→ WHAT YOU HAVE TO DO: Lines below that include "qquad" are the answer; copy each one.
[Start of Attachment]
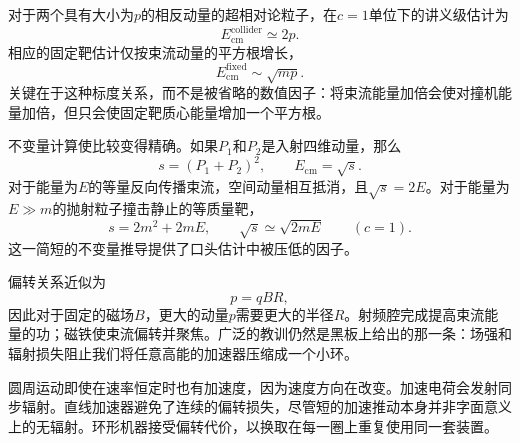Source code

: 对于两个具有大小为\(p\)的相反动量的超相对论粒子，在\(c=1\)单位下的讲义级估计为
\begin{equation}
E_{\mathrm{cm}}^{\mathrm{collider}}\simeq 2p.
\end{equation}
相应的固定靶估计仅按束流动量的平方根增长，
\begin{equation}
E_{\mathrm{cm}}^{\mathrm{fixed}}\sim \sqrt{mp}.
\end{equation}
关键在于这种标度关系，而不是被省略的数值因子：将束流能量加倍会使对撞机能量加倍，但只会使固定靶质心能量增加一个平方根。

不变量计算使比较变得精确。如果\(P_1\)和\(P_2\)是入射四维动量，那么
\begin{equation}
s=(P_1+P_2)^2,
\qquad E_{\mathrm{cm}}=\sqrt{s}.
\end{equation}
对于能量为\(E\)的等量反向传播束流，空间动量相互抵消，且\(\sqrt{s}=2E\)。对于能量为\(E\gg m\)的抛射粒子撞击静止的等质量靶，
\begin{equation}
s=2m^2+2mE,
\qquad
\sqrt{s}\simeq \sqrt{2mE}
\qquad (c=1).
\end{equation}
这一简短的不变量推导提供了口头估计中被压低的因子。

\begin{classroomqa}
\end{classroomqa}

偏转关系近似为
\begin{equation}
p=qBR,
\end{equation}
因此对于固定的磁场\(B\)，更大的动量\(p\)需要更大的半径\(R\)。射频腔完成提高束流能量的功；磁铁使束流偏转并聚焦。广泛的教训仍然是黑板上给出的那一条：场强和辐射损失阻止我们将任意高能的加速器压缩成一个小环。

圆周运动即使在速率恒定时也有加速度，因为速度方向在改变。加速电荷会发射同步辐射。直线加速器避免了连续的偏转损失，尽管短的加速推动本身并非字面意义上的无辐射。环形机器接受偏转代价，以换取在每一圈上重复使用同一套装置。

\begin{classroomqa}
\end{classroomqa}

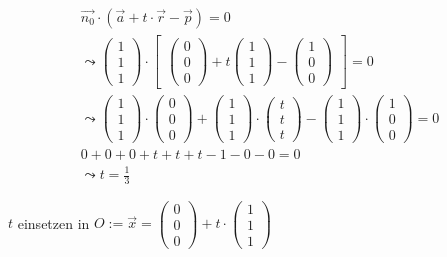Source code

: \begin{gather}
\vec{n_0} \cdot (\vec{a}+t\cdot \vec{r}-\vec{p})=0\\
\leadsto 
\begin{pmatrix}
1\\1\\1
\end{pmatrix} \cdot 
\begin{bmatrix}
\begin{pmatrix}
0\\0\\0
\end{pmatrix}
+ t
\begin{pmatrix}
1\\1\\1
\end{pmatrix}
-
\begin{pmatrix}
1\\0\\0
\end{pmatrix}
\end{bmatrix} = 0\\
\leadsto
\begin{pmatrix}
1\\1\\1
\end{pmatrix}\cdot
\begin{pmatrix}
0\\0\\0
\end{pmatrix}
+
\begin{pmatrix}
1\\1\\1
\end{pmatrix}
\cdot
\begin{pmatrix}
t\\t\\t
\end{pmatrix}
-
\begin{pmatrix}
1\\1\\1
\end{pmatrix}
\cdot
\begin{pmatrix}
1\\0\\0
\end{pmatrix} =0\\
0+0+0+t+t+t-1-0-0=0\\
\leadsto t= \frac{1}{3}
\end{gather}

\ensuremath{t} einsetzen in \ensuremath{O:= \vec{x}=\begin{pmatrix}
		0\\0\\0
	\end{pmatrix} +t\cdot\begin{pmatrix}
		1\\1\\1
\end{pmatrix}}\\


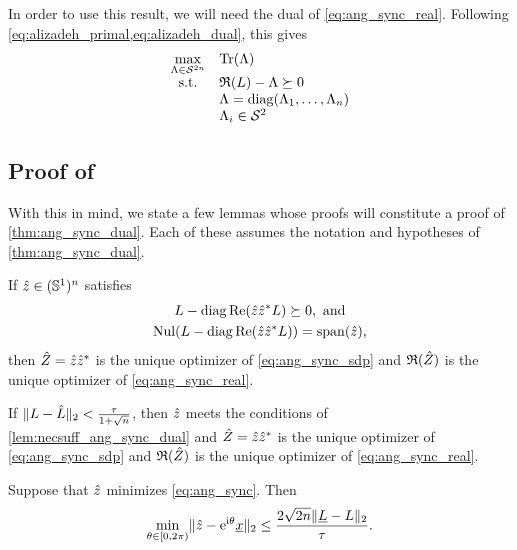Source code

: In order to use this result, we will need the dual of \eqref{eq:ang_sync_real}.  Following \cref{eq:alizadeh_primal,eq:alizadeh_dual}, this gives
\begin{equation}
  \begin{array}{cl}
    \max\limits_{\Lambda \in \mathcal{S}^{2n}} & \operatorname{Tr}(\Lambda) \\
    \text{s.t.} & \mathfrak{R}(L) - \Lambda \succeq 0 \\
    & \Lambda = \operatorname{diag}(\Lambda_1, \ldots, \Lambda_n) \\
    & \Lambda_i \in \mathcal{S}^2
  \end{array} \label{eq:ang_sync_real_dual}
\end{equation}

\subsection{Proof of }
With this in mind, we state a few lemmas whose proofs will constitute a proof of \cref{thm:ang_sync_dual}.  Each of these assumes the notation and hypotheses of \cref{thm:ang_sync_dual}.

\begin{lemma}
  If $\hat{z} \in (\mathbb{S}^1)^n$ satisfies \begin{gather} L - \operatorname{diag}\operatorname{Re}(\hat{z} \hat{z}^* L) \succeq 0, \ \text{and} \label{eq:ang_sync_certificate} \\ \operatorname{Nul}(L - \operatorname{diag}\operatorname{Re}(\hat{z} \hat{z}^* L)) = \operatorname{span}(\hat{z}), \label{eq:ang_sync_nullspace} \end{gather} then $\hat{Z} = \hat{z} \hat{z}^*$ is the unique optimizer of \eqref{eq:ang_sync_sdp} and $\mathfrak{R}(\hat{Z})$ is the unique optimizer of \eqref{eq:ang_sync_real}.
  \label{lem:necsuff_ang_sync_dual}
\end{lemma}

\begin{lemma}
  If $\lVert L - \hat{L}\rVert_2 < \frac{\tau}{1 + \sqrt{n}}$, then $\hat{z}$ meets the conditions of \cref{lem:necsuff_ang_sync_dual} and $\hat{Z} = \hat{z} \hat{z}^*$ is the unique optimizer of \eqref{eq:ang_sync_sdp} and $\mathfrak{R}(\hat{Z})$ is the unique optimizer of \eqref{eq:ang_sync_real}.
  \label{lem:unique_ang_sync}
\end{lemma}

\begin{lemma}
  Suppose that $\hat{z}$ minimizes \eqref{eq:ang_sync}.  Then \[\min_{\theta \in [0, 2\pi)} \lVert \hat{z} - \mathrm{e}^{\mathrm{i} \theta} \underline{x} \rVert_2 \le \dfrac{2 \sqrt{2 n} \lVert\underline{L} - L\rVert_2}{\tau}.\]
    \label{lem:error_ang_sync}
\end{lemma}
[End of Attachment]
→ EXERCISE OUTPUT:
\qquad E_{\mathrm{cm}}=\sqrt{s}.
\qquad
\qquad (c=1).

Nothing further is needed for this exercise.